(Dataset entries)
|---|

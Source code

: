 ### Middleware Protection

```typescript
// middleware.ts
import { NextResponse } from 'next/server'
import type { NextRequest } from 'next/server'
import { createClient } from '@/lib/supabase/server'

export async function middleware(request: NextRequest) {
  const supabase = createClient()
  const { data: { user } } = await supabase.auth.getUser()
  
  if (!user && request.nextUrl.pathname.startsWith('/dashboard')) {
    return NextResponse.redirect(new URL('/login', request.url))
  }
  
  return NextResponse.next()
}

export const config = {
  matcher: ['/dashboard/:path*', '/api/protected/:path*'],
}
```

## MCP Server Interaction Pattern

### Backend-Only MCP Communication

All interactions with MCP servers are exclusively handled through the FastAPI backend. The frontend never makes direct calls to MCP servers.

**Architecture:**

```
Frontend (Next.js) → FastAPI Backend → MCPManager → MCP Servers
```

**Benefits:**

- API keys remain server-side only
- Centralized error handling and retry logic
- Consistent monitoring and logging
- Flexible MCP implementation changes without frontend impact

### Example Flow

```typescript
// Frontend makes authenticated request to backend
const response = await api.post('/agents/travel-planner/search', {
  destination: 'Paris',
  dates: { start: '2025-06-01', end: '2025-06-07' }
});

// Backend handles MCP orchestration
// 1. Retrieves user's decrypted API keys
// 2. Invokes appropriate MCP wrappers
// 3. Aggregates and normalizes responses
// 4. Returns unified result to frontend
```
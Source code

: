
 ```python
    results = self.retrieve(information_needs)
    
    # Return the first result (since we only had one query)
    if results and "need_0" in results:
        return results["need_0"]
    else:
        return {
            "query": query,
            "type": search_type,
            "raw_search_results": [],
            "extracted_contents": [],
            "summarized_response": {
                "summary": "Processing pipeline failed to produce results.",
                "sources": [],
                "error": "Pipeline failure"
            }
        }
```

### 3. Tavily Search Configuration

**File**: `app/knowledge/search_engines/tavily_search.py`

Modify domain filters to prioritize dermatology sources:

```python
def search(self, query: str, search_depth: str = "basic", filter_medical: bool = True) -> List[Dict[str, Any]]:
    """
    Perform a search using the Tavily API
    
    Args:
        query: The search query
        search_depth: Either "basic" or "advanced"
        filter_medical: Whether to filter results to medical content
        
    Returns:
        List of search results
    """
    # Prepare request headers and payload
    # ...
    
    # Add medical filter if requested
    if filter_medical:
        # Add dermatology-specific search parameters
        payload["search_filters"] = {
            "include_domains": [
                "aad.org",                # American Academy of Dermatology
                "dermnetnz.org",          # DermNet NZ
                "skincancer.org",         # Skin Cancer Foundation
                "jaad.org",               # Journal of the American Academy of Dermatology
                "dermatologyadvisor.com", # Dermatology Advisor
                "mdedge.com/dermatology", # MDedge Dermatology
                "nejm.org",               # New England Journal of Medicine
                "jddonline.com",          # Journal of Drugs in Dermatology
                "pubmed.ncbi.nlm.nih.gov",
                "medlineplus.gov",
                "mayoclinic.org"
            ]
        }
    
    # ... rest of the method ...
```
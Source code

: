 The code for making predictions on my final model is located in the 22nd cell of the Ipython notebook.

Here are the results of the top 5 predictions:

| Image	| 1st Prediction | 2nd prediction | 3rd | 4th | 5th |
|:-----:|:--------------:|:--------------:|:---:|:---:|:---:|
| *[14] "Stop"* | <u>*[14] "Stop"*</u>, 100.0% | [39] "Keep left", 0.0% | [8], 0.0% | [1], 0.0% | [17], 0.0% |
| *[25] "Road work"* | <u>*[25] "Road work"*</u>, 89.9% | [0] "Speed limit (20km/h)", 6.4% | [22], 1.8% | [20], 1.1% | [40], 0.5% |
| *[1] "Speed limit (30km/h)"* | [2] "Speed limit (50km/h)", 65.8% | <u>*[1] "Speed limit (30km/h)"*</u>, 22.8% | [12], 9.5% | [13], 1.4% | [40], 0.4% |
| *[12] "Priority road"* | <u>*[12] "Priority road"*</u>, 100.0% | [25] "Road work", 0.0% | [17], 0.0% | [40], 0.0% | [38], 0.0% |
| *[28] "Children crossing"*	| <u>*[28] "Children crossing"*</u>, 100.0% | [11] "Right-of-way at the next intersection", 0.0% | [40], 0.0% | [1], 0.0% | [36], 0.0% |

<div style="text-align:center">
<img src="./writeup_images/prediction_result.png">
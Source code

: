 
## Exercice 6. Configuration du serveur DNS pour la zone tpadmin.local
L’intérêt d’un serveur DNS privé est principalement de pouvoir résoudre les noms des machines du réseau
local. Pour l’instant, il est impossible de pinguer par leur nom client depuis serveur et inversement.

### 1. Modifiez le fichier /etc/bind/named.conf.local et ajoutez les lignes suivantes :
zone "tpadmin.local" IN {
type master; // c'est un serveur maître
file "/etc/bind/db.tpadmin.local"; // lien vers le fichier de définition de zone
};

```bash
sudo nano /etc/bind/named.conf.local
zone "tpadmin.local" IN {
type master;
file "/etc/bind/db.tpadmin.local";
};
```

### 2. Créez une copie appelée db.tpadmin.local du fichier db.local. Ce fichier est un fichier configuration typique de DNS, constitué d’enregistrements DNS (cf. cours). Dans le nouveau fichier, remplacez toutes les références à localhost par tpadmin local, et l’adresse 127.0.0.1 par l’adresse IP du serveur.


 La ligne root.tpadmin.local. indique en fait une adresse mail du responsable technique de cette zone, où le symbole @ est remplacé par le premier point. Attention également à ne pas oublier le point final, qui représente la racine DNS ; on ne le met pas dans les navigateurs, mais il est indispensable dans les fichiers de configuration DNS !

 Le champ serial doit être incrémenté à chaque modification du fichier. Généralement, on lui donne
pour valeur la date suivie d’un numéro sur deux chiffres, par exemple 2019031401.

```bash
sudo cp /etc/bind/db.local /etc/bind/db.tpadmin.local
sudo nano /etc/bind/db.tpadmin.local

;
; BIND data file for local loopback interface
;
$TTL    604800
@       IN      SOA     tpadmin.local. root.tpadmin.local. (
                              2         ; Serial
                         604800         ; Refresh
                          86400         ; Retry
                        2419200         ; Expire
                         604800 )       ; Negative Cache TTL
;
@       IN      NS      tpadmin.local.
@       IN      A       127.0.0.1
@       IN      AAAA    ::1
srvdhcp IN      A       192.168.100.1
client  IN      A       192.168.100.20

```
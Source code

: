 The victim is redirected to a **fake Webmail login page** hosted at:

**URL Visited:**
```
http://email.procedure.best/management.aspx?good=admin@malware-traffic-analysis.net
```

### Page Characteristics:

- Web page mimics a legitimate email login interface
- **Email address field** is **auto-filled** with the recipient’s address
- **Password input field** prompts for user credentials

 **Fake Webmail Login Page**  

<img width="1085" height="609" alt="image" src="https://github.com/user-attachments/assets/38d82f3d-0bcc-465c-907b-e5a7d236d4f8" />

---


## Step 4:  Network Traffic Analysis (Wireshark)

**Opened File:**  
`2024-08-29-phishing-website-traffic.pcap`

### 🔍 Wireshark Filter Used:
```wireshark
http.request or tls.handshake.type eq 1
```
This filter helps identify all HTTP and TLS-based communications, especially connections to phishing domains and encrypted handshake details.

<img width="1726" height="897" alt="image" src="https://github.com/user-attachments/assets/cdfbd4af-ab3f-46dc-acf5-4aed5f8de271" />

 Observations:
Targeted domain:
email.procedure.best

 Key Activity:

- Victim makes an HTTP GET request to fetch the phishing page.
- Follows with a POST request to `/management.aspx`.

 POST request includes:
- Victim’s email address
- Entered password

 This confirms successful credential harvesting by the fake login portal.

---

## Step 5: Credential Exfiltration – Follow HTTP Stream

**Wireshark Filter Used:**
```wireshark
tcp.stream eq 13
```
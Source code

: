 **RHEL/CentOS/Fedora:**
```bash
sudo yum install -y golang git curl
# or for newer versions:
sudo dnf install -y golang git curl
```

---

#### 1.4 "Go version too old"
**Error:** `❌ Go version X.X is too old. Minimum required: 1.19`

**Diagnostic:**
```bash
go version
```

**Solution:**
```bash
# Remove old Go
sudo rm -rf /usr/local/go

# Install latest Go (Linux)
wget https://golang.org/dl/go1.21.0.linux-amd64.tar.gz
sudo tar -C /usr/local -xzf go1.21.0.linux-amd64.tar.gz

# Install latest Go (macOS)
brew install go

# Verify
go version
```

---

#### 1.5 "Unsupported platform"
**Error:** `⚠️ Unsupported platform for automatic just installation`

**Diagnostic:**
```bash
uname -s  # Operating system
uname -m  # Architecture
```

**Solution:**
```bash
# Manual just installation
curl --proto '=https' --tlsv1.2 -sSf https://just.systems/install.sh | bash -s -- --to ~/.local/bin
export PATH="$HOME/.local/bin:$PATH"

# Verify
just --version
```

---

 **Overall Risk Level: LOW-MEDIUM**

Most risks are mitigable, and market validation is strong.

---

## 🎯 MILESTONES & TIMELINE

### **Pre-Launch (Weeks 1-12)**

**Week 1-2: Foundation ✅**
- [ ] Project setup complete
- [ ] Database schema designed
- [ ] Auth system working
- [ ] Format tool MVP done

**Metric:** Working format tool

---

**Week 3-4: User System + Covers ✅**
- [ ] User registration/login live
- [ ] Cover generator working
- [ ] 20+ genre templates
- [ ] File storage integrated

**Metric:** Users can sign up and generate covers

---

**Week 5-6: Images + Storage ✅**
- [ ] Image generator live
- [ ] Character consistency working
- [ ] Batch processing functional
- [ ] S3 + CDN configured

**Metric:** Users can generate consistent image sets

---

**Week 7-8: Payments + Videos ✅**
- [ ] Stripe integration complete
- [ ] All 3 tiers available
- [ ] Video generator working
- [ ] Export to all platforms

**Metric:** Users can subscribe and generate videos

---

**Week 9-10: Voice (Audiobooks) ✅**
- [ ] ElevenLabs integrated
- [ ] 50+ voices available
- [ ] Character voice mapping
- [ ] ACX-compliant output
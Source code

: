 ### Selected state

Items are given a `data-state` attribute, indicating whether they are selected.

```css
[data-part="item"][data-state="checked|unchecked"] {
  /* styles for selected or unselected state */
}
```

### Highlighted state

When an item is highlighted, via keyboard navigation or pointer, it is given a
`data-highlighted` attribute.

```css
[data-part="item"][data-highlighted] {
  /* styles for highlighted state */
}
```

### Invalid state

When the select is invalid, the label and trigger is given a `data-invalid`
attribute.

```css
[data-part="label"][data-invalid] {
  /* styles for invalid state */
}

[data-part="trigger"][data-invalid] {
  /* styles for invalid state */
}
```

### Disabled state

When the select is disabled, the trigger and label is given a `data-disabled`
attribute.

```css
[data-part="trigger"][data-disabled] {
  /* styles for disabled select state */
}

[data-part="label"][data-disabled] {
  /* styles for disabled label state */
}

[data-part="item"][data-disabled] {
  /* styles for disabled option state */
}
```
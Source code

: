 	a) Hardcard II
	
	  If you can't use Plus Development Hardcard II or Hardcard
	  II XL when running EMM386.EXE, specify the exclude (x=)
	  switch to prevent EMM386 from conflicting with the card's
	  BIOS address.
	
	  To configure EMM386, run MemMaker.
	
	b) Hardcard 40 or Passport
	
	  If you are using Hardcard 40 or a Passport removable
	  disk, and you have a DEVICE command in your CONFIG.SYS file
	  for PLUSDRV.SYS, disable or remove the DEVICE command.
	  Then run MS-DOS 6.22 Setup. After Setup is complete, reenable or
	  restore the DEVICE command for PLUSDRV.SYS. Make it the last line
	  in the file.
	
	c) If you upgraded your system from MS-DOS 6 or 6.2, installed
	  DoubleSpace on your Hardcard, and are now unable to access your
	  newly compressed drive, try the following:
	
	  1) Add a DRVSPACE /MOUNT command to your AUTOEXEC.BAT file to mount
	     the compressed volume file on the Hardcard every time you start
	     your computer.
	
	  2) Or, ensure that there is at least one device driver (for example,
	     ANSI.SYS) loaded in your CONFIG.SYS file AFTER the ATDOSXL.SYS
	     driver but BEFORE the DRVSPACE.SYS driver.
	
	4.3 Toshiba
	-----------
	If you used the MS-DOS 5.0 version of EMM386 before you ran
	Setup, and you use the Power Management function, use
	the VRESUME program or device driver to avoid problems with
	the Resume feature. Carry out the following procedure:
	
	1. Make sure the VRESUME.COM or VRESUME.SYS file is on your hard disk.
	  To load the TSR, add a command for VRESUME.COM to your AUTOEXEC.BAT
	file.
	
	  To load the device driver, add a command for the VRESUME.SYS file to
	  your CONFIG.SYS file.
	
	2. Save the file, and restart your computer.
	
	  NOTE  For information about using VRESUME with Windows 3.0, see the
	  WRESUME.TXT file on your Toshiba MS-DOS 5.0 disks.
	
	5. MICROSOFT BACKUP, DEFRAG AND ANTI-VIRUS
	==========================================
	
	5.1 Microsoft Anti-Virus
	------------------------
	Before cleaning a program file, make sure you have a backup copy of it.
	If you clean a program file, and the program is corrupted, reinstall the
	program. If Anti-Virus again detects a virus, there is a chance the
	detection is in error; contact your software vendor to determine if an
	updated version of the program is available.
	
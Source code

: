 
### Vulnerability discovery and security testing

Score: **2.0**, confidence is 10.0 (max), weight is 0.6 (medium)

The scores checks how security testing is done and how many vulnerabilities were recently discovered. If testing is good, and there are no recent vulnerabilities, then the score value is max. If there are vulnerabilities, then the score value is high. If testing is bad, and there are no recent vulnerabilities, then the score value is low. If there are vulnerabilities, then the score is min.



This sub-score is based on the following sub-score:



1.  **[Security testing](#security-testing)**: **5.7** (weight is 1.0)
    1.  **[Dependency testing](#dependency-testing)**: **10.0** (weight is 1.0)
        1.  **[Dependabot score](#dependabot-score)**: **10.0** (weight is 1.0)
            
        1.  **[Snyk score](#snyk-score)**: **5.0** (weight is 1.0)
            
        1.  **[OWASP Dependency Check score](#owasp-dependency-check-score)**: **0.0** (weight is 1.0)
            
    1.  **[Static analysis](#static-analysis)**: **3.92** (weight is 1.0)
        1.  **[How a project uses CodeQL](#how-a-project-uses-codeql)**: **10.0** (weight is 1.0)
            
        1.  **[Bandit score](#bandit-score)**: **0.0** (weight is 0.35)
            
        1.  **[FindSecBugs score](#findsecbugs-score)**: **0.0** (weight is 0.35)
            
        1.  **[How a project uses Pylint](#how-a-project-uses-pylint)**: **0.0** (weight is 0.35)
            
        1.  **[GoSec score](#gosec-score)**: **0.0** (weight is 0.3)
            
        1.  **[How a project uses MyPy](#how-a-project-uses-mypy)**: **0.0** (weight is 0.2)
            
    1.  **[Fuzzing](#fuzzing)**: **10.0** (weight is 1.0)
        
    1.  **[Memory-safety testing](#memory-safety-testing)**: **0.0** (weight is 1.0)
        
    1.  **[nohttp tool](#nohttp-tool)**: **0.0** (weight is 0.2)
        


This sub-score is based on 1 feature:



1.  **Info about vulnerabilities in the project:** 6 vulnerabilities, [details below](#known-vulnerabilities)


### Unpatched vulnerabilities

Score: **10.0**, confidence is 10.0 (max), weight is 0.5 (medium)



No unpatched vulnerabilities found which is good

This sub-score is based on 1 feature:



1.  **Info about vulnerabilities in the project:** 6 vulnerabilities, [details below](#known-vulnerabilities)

|---|

# TASK GOAL
Spot the lines above that mention "named" and copy them.

# RESULT FOR THIS EXERCISE
### 1. Modifiez le fichier /etc/bind/named.conf.local et ajoutez les lignes suivantes :
sudo nano /etc/bind/named.conf.local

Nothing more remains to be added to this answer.